I am trying to compute $H^{i}(\mathbb{R}^2,\mathbb{R}^2-S^1)$.
For that, I have used the long exact sequence of relative cohomology:
$0\to H^0(\mathbb{R}^2,\mathbb{R}^2-S^1)\to H^0(\mathbb{R}^2)\to H^0(\mathbb{R}^2-S^1)\to H^1(\mathbb{R}^2,\mathbb{R}^2-S^1)\to H^1(\mathbb{R}^2) \to H^1(\mathbb{R}^2-S^1)\to H^2(\mathbb{R}^2,\mathbb{R}^2-S^1)\to 0$.

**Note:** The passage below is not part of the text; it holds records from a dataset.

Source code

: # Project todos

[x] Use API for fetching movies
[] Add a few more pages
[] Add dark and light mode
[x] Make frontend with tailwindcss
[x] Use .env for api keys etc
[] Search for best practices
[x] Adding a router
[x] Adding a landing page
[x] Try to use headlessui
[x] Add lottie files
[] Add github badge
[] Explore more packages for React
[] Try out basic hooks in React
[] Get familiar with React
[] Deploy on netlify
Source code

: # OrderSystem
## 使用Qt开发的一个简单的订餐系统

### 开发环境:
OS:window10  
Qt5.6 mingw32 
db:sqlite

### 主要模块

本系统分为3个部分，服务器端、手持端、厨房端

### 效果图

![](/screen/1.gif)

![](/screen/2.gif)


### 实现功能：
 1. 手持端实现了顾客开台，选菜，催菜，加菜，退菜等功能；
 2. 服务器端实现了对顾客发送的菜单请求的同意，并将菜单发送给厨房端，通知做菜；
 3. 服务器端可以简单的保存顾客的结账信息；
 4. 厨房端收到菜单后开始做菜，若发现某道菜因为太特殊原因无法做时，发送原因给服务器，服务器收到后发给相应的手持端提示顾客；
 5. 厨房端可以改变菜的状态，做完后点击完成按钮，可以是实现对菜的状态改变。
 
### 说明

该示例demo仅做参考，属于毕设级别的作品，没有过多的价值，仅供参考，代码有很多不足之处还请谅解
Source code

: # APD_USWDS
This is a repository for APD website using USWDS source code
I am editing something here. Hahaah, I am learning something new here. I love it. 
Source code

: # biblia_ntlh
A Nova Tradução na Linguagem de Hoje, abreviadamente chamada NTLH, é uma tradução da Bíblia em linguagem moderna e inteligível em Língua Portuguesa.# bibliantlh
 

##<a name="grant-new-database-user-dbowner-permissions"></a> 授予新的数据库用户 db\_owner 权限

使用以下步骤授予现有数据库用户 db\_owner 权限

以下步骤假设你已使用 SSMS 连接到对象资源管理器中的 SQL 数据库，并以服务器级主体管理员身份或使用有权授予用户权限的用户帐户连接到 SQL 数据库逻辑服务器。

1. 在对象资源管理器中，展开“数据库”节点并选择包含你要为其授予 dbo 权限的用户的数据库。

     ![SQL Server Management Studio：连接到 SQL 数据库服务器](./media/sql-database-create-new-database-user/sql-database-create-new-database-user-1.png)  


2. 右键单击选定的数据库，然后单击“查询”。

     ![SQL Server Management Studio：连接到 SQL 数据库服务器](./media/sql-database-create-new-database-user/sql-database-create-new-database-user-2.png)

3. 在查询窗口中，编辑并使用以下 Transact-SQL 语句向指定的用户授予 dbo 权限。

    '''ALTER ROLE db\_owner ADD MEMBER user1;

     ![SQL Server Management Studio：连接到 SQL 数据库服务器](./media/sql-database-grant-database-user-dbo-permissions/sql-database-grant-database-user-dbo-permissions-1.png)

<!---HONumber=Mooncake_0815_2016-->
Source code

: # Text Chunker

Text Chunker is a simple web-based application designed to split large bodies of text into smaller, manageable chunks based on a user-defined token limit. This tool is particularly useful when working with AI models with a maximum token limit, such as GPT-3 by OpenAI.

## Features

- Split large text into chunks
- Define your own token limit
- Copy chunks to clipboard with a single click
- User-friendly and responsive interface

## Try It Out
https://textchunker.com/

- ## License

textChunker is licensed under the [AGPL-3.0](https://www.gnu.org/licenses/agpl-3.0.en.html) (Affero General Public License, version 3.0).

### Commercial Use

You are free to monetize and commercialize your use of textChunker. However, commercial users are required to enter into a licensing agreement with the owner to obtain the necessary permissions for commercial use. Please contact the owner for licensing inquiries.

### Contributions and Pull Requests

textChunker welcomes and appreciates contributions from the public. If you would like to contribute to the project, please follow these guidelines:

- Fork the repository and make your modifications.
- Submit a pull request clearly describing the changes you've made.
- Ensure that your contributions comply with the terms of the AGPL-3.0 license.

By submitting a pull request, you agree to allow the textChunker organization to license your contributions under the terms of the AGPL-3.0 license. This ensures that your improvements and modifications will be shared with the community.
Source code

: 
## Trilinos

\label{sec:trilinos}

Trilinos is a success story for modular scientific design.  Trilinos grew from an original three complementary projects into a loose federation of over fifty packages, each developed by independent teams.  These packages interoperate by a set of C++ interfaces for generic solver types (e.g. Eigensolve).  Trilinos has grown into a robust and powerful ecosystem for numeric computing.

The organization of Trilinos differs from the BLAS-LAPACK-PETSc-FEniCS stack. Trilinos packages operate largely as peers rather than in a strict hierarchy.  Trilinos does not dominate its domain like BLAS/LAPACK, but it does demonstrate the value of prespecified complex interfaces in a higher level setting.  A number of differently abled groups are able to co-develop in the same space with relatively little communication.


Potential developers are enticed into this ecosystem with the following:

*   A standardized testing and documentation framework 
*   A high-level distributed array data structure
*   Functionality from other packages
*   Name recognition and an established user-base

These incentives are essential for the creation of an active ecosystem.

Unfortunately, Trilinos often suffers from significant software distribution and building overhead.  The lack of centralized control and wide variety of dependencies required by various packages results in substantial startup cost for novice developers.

Now, $\mathbb{R}^2-S^1$= $A\cup B$ where $B$ is contractible and $A$ is homotopy equivalent to $S^1$. Therefore, $$H^0(\mathbb{R}^2-S^1)=\mathbb{Z}^2, H^1(\mathbb{R}^2-S^1)=\mathbb{Z}, H^2(\mathbb{R}^2-S^1)=0.$$
So, $H^2(\mathbb{R}^2,\mathbb{R}^2-S^1)=\mathbb{Z}$ and I also have $$0\to H^0(\mathbb{R}^2,\mathbb{R}^2-S^1)\to \mathbb{Z} \to \mathbb{Z}^2\to H^1(\mathbb{R}^2,\mathbb{R}^2-S^1)\to 0.$$
Nevertheless, I do not know how to compute $H^0(\mathbb{R}^2,\mathbb{R}^2-S^1)$. I know that if $X$ is a space, $H^{0}(X)=\mathbb{Z}^n$ where $n$ is the number of connected components of $X$. But what does it mean in the case of relative cohomology? Thanks in advance!
$H^0(\mathbb{R}^2,\mathbb{R}^2-S^1)$ is, from the long exact sequence, the kernel of $H^0(\mathbb{R}^2)\to H^0(\mathbb{R}^2-S^1)$.
But this map sends the cocycle that sends every point to $1$ (which corresponds to $1\in \mathbb{Z}$) to the cocycle that does the same thing (and corresponds to $(1,1)\in\mathbb{Z}^2$), therefore it is injective.
Another way to see that it must be injective, is that it's a map $\mathbb{Z\to Z}^2$ and such a map is either injective or $0$ (can you prove that ? ). Now it can't be $0$ ( to see that, though, you must probably argue in a way similar to the one above, so I don't know if it's really that helpful)